Nah, it just disengages a fraction of a second before impact so they can claim "it wasn't engaged at the moment of impact, so not our responsibility."

There were rumours about this for ages, but I honestly didn't fully buy it until I saw it in Mark Rober's vison vs lidar video and various other follow-ups to it.

[–] xeekei@lemm.ee 4 points 2 days ago (6 children)
[–] NotMyOldRedditName@lemmy.world 10 points 2 days ago* (last edited 2 days ago) (4 children)

It turns off, but it's likely so the AEB system can kick in.

AP and AEB are separate things.

Also all L2 crashes that involve an air bag deployment or fatality get reported if it was on within something like 30s before hand, assuming the OEM has the data to report, which Tesla does.

Rules are changing to lessen when it needs to be reported, so things like fender benders aren't necessarily going to be reported for L2 systems in the near future, but something like this would still be and alway has.

[–] xeekei@lemm.ee 1 points 2 days ago (1 children)

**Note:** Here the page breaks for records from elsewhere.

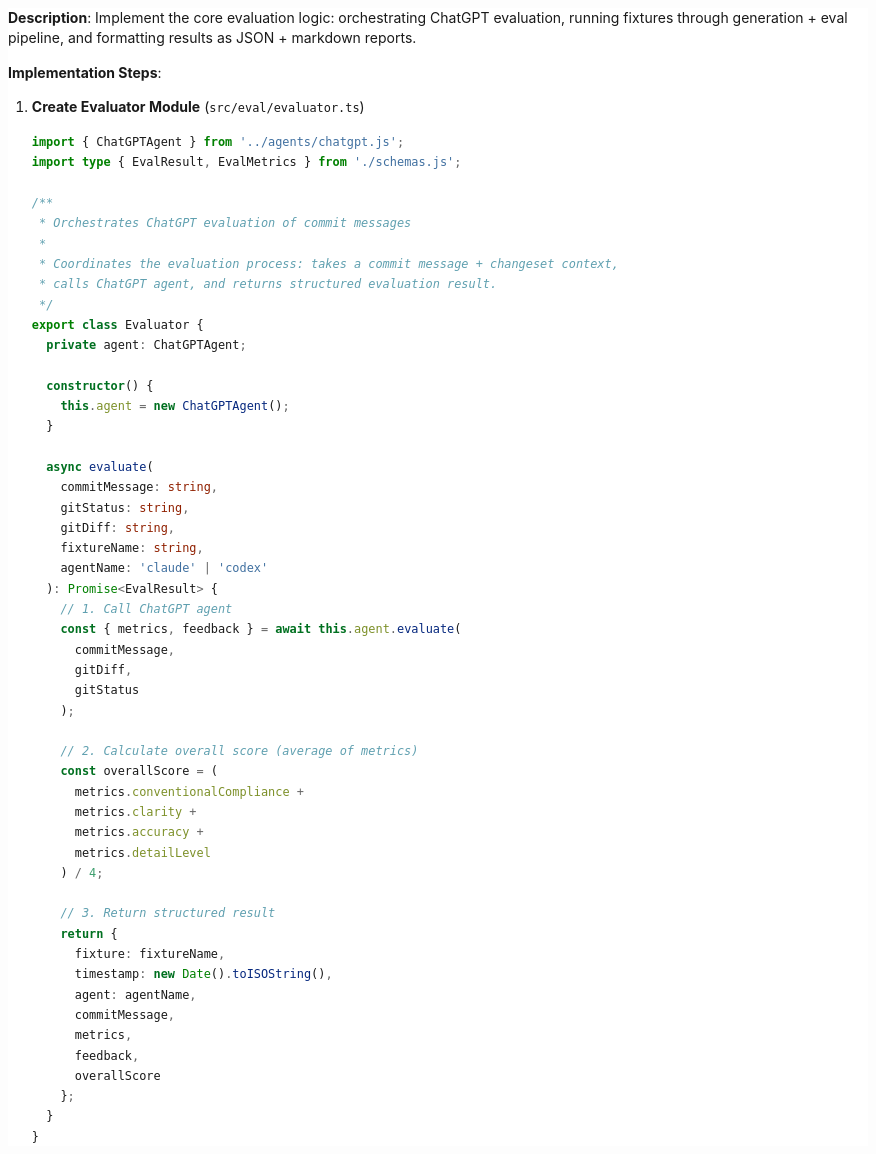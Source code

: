 **Description**:
Implement the core evaluation logic: orchestrating ChatGPT evaluation, running fixtures through generation + eval pipeline, and formatting results as JSON + markdown reports.

**Implementation Steps**:

1. **Create Evaluator Module** (`src/eval/evaluator.ts`)
   ```typescript
   import { ChatGPTAgent } from '../agents/chatgpt.js';
   import type { EvalResult, EvalMetrics } from './schemas.js';

   /**
    * Orchestrates ChatGPT evaluation of commit messages
    *
    * Coordinates the evaluation process: takes a commit message + changeset context,
    * calls ChatGPT agent, and returns structured evaluation result.
    */
   export class Evaluator {
     private agent: ChatGPTAgent;

     constructor() {
       this.agent = new ChatGPTAgent();
     }

     async evaluate(
       commitMessage: string,
       gitStatus: string,
       gitDiff: string,
       fixtureName: string,
       agentName: 'claude' | 'codex'
     ): Promise<EvalResult> {
       // 1. Call ChatGPT agent
       const { metrics, feedback } = await this.agent.evaluate(
         commitMessage,
         gitDiff,
         gitStatus
       );

       // 2. Calculate overall score (average of metrics)
       const overallScore = (
         metrics.conventionalCompliance +
         metrics.clarity +
         metrics.accuracy +
         metrics.detailLevel
       ) / 4;

       // 3. Return structured result
       return {
         fixture: fixtureName,
         timestamp: new Date().toISOString(),
         agent: agentName,
         commitMessage,
         metrics,
         feedback,
         overallScore
       };
     }
   }
   ```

Ok but if Tesla's using that report to get out from liability, we still've a damn problem

[–] NotMyOldRedditName@lemmy.world 1 points 1 day ago* (last edited 1 day ago)

If it's a L2 system the driver is always liable. The report just makes sure we know it's happening and can force changes if patterns are found. The NHSTA made Tesla improve their driver monitoring based off the data since that was the main problem. The majority of accidents (almost all) were drunk or distracted drivers.

If it's a L4 system Tesla is always liable, we'll see that in June in Austin in theory for the first time on public roads.

The report never changes liability, it just let's us know what the state of the vehicle was for the incident. Tesla can't say the system was off because it was off 1 second before because we'll know it was on prior to that. But that doesn't change liability.